Provided records:
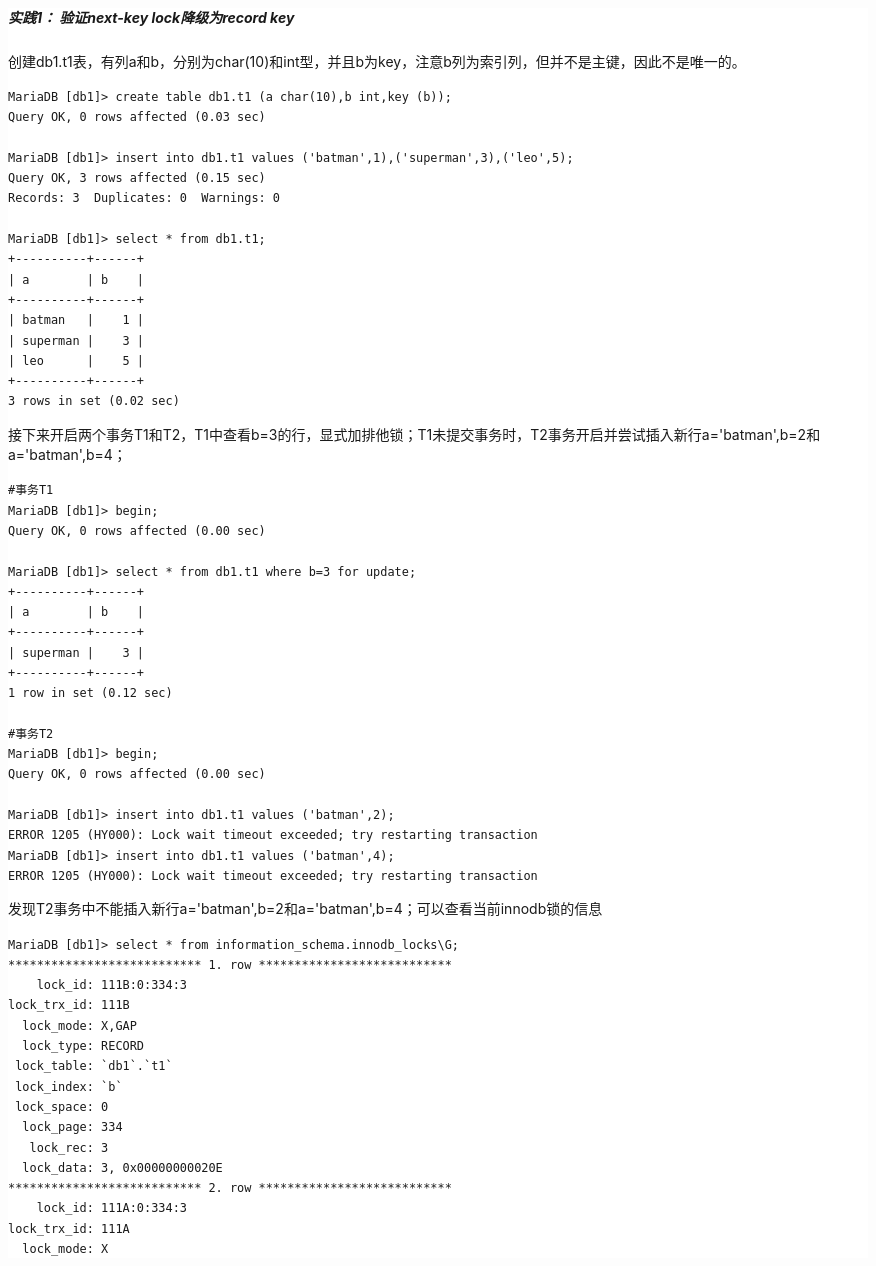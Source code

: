 ##### 实践1： 验证next-key lock降级为record key

创建db1.t1表，有列a和b，分别为char(10)和int型，并且b为key，注意b列为索引列，但并不是主键，因此不是唯一的。

```shell
MariaDB [db1]> create table db1.t1 (a char(10),b int,key (b));
Query OK, 0 rows affected (0.03 sec)

MariaDB [db1]> insert into db1.t1 values ('batman',1),('superman',3),('leo',5);
Query OK, 3 rows affected (0.15 sec)
Records: 3  Duplicates: 0  Warnings: 0

MariaDB [db1]> select * from db1.t1;
+----------+------+
| a        | b    |
+----------+------+
| batman   |    1 |
| superman |    3 |
| leo      |    5 |
+----------+------+
3 rows in set (0.02 sec)
```

接下来开启两个事务T1和T2，T1中查看b=3的行，显式加排他锁；T1未提交事务时，T2事务开启并尝试插入新行a='batman',b=2和a='batman',b=4；

```shell
#事务T1
MariaDB [db1]> begin;
Query OK, 0 rows affected (0.00 sec)

MariaDB [db1]> select * from db1.t1 where b=3 for update;
+----------+------+
| a        | b    |
+----------+------+
| superman |    3 |
+----------+------+
1 row in set (0.12 sec)

#事务T2
MariaDB [db1]> begin;
Query OK, 0 rows affected (0.00 sec)

MariaDB [db1]> insert into db1.t1 values ('batman',2);
ERROR 1205 (HY000): Lock wait timeout exceeded; try restarting transaction
MariaDB [db1]> insert into db1.t1 values ('batman',4);
ERROR 1205 (HY000): Lock wait timeout exceeded; try restarting transaction
```

发现T2事务中不能插入新行a='batman',b=2和a='batman',b=4；可以查看当前innodb锁的信息

```shell
MariaDB [db1]> select * from information_schema.innodb_locks\G;
*************************** 1. row ***************************
    lock_id: 111B:0:334:3
lock_trx_id: 111B
  lock_mode: X,GAP
  lock_type: RECORD
 lock_table: `db1`.`t1`
 lock_index: `b`
 lock_space: 0
  lock_page: 334
   lock_rec: 3
  lock_data: 3, 0x00000000020E
*************************** 2. row ***************************
    lock_id: 111A:0:334:3
lock_trx_id: 111A
  lock_mode: X
```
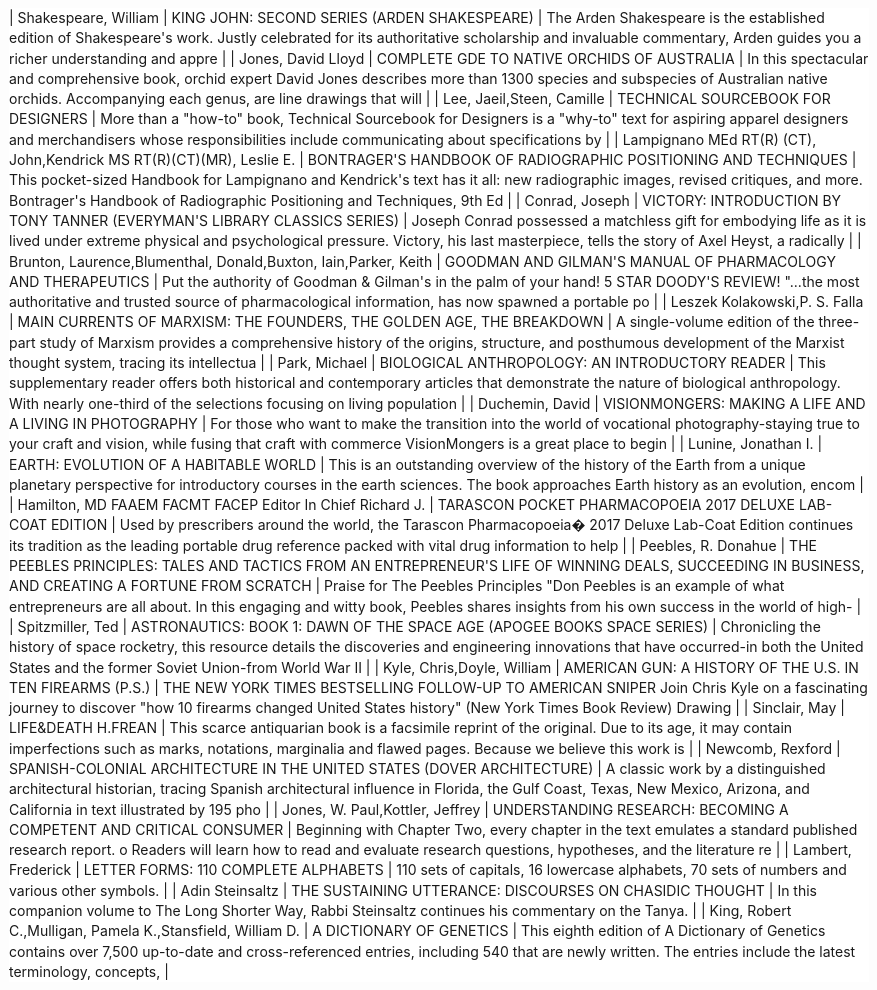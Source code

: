 | Shakespeare, William | KING JOHN: SECOND SERIES (ARDEN SHAKESPEARE) | The Arden Shakespeare is the established edition of Shakespeare's work. Justly celebrated for its authoritative scholarship and invaluable commentary, Arden guides you a richer understanding and appre |
| Jones, David Lloyd | COMPLETE GDE TO NATIVE ORCHIDS OF AUSTRALIA | In this spectacular and comprehensive book, orchid expert David Jones describes more than 1300 species and subspecies of Australian native orchids. Accompanying each genus, are line drawings that will |
| Lee, Jaeil,Steen, Camille | TECHNICAL SOURCEBOOK FOR DESIGNERS |  More than a "how-to" book, Technical Sourcebook for Designers is a "why-to" text for aspiring apparel designers and merchandisers whose responsibilities include communicating about specifications by  |
| Lampignano MEd RT(R) (CT), John,Kendrick MS RT(R)(CT)(MR), Leslie E. | BONTRAGER'S HANDBOOK OF RADIOGRAPHIC POSITIONING AND TECHNIQUES |  This pocket-sized Handbook for Lampignano and Kendrick's text has it all: new radiographic images, revised critiques, and more. Bontrager's Handbook of Radiographic Positioning and Techniques, 9th Ed |
| Conrad, Joseph | VICTORY: INTRODUCTION BY TONY TANNER (EVERYMAN'S LIBRARY CLASSICS SERIES) | Joseph Conrad possessed a matchless gift for embodying life as it is lived under extreme physical and psychological pressure. Victory, his last masterpiece, tells the story of Axel Heyst, a radically  |
| Brunton, Laurence,Blumenthal, Donald,Buxton, Iain,Parker, Keith | GOODMAN AND GILMAN'S MANUAL OF PHARMACOLOGY AND THERAPEUTICS |  Put the authority of Goodman & Gilman's in the palm of your hand!   5 STAR DOODY'S REVIEW!  "...the most authoritative and trusted source of pharmacological information, has now spawned a portable po |
| Leszek Kolakowski,P. S. Falla | MAIN CURRENTS OF MARXISM: THE FOUNDERS, THE GOLDEN AGE, THE BREAKDOWN | A single-volume edition of the three-part study of Marxism provides a comprehensive history of the origins, structure, and posthumous development of the Marxist thought system, tracing its intellectua |
| Park, Michael | BIOLOGICAL ANTHROPOLOGY: AN INTRODUCTORY READER | This supplementary reader offers both historical and contemporary articles that demonstrate the nature of biological anthropology. With nearly one-third of the selections focusing on living population |
| Duchemin, David | VISIONMONGERS: MAKING A LIFE AND A LIVING IN PHOTOGRAPHY | For those who want to make the transition into the world of vocational photography-staying true to your craft and vision, while fusing that craft with commerce VisionMongers is a great place to begin  |
| Lunine, Jonathan I. | EARTH: EVOLUTION OF A HABITABLE WORLD | This is an outstanding overview of the history of the Earth from a unique planetary perspective for introductory courses in the earth sciences. The book approaches Earth history as an evolution, encom |
| Hamilton, MD FAAEM FACMT FACEP Editor In Chief Richard J. | TARASCON POCKET PHARMACOPOEIA 2017 DELUXE LAB-COAT EDITION | Used by prescribers around the world, the Tarascon Pharmacopoeia� 2017 Deluxe Lab-Coat Edition continues its tradition as the leading portable drug reference packed with vital drug information to help |
| Peebles, R. Donahue | THE PEEBLES PRINCIPLES: TALES AND TACTICS FROM AN ENTREPRENEUR'S LIFE OF WINNING DEALS, SUCCEEDING IN BUSINESS, AND CREATING A FORTUNE FROM SCRATCH | Praise for The Peebles Principles    "Don Peebles is an example of what entrepreneurs are all about. In this engaging and witty book, Peebles shares insights from his own success in the world of high- |
| Spitzmiller, Ted | ASTRONAUTICS: BOOK 1: DAWN OF THE SPACE AGE (APOGEE BOOKS SPACE SERIES) | Chronicling the history of space rocketry, this resource details the discoveries and engineering innovations that have occurred-in both the United States and the former Soviet Union-from World War II  |
| Kyle, Chris,Doyle, William | AMERICAN GUN: A HISTORY OF THE U.S. IN TEN FIREARMS (P.S.) |  THE NEW YORK TIMES BESTSELLING FOLLOW-UP TO AMERICAN SNIPER  Join Chris Kyle on a fascinating journey to discover "how 10 firearms changed United States history" (New York Times Book Review)  Drawing |
| Sinclair, May | LIFE&AMP;DEATH H.FREAN | This scarce antiquarian book is a facsimile reprint of the original. Due to its age, it may contain imperfections such as marks, notations, marginalia and flawed pages. Because we believe this work is |
| Newcomb, Rexford | SPANISH-COLONIAL ARCHITECTURE IN THE UNITED STATES (DOVER ARCHITECTURE) | A classic work by a distinguished architectural historian, tracing Spanish architectural influence in Florida, the Gulf Coast, Texas, New Mexico, Arizona, and California in text illustrated by 195 pho |
| Jones, W. Paul,Kottler, Jeffrey | UNDERSTANDING RESEARCH: BECOMING A COMPETENT AND CRITICAL CONSUMER | Beginning with Chapter Two, every chapter in the text emulates a standard published research report. o Readers will learn how to read and evaluate research questions, hypotheses, and the literature re |
| Lambert, Frederick | LETTER FORMS: 110 COMPLETE ALPHABETS | 110 sets of capitals, 16 lowercase alphabets, 70 sets of numbers and various other symbols.  |
| Adin Steinsaltz | THE SUSTAINING UTTERANCE: DISCOURSES ON CHASIDIC THOUGHT | In this companion volume to The Long Shorter Way, Rabbi Steinsaltz continues his commentary on the Tanya. |
| King, Robert C.,Mulligan, Pamela K.,Stansfield, William D. | A DICTIONARY OF GENETICS | This eighth edition of A Dictionary of Genetics contains over 7,500 up-to-date and cross-referenced entries, including 540 that are newly written. The entries include the latest terminology, concepts, |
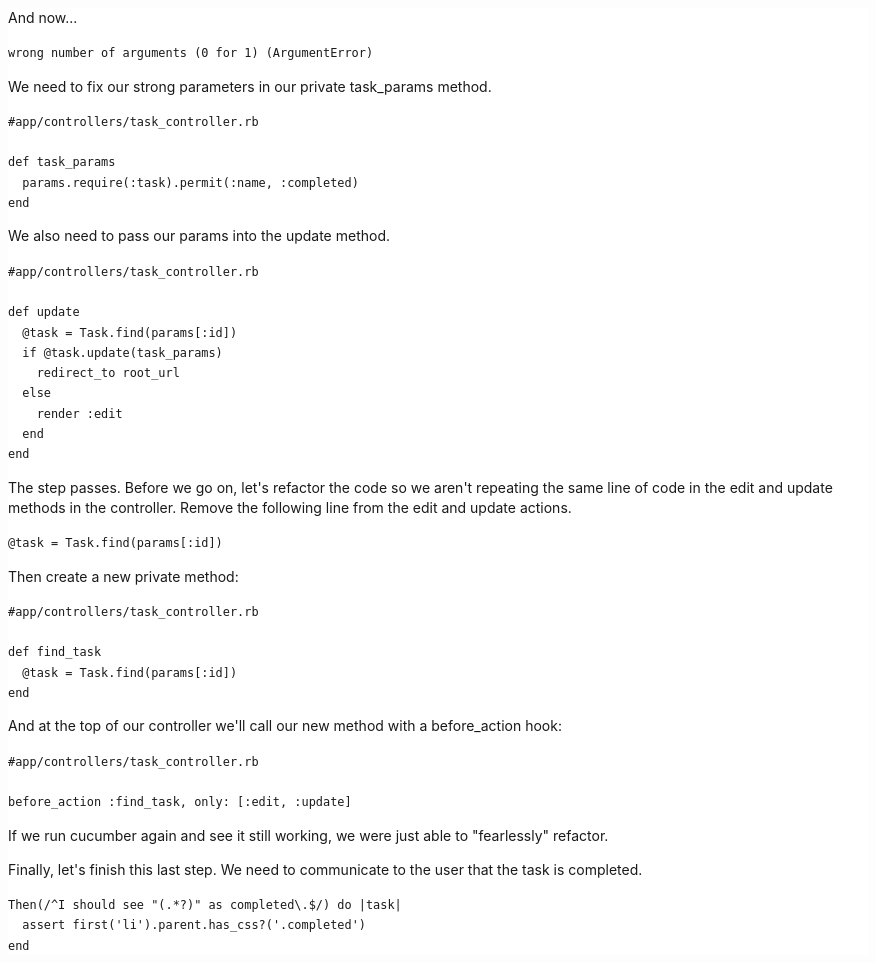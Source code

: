 <p>And now...</p>

<pre><code class="language-ruby">wrong number of arguments (0 for 1) (ArgumentError)
</code></pre>

<p>We need to fix our strong parameters in our private task_params method.</p>

<pre><code class="language-ruby">#app/controllers/task_controller.rb

def task_params
  params.require(:task).permit(:name, :completed)
end
</code></pre>

<p>We also need to pass our params into the update method.</p>

<pre><code class="language-ruby">#app/controllers/task_controller.rb

def update
  @task = Task.find(params[:id])
  if @task.update(task_params)
    redirect_to root_url
  else
    render :edit
  end
end
</code></pre>

<p>The step passes. Before we go on, let's refactor the code so we aren't repeating the same line of code in the edit and update methods in the controller. Remove the following line from the edit and update actions.</p>

<pre><code class="language-ruby">@task = Task.find(params[:id])
</code></pre>

<p>Then create a new private method:</p>

<pre><code class="language-ruby">#app/controllers/task_controller.rb

def find_task
  @task = Task.find(params[:id])
end
</code></pre>

<p>And at the top of our controller we'll call our new method with a before_action hook:</p>

<pre><code class="language-ruby">#app/controllers/task_controller.rb

before_action :find_task, only: [:edit, :update]
</code></pre>

<p>If we run cucumber again and see it still working, we were just able to "fearlessly" refactor.</p>

<p>Finally, let's finish this last step. We need to communicate to the user that the task is completed.</p>

<pre><code class="language-ruby">Then(/^I should see "(.*?)" as completed\.$/) do |task|
  assert first('li').parent.has_css?('.completed')
end
</code></pre>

Exercise details:
Within the listing, how many lines hold the string "values"? State that number alone.

Answer box:
3